◆ Task objective ◆
Write out, word for word, the first line of the data below and every line after it through the one containing "Para fazer um".

Saved entries
*** Begin section ***

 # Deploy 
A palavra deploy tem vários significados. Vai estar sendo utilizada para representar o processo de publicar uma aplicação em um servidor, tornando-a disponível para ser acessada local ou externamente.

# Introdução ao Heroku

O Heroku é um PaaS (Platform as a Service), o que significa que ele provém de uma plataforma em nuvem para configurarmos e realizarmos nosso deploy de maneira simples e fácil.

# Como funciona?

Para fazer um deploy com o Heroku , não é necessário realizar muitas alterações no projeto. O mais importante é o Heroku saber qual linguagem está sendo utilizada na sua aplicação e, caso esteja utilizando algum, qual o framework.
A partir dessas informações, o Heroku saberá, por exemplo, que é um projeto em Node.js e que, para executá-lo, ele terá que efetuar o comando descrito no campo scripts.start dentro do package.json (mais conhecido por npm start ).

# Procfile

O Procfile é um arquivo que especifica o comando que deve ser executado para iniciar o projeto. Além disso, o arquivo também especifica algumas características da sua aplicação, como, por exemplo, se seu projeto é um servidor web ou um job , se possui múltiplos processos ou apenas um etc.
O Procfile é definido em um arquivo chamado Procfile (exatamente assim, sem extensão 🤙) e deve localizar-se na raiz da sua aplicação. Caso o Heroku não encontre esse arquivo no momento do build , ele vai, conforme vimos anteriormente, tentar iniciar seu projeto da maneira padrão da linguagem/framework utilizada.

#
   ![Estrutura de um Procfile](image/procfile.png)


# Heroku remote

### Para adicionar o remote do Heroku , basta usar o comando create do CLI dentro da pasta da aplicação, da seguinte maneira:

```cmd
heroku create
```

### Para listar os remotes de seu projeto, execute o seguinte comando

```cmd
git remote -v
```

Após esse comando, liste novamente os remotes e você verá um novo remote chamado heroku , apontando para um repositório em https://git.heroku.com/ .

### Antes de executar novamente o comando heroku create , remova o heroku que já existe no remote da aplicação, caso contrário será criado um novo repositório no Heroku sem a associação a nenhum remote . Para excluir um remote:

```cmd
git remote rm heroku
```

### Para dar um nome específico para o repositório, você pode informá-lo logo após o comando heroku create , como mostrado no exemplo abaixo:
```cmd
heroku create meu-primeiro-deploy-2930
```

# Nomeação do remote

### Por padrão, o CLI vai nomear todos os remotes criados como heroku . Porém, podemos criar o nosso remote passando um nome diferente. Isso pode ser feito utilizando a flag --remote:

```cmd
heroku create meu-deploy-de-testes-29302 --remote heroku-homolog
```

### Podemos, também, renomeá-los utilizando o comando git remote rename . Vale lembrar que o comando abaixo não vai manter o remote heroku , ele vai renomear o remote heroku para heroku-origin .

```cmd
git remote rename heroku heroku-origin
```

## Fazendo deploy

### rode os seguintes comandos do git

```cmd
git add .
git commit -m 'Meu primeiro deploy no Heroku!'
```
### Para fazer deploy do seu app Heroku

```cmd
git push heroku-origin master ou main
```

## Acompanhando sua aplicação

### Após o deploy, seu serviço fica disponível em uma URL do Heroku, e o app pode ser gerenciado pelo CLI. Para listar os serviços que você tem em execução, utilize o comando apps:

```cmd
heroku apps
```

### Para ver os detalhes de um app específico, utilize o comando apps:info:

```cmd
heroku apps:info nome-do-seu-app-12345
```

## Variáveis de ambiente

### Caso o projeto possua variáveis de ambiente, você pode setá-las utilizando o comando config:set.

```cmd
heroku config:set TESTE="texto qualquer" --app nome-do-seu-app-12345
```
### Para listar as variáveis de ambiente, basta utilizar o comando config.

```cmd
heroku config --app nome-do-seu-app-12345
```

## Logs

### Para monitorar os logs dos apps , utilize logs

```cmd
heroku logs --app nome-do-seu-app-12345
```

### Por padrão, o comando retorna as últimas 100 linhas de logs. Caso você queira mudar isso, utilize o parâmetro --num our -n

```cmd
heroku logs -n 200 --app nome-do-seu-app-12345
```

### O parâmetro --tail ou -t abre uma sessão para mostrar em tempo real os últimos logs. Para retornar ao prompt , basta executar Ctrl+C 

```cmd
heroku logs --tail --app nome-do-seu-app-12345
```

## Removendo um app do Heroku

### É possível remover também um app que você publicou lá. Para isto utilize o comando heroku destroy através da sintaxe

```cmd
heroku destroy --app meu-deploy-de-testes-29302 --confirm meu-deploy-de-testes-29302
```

*** End section ***

◆ Response to this task ◆
 # Deploy 
A palavra deploy tem vários significados. Vai estar sendo utilizada para representar o processo de publicar uma aplicação em um servidor, tornando-a disponível para ser acessada local ou externamente.

# Introdução ao Heroku

O Heroku é um PaaS (Platform as a Service), o que significa que ele provém de uma plataforma em nuvem para configurarmos e realizarmos nosso deploy de maneira simples e fácil.

# Como funciona?

Para fazer um deploy com o Heroku , não é necessário realizar muitas alterações no projeto. O mais importante é o Heroku saber qual linguagem está sendo utilizada na sua aplicação e, caso esteja utilizando algum, qual o framework.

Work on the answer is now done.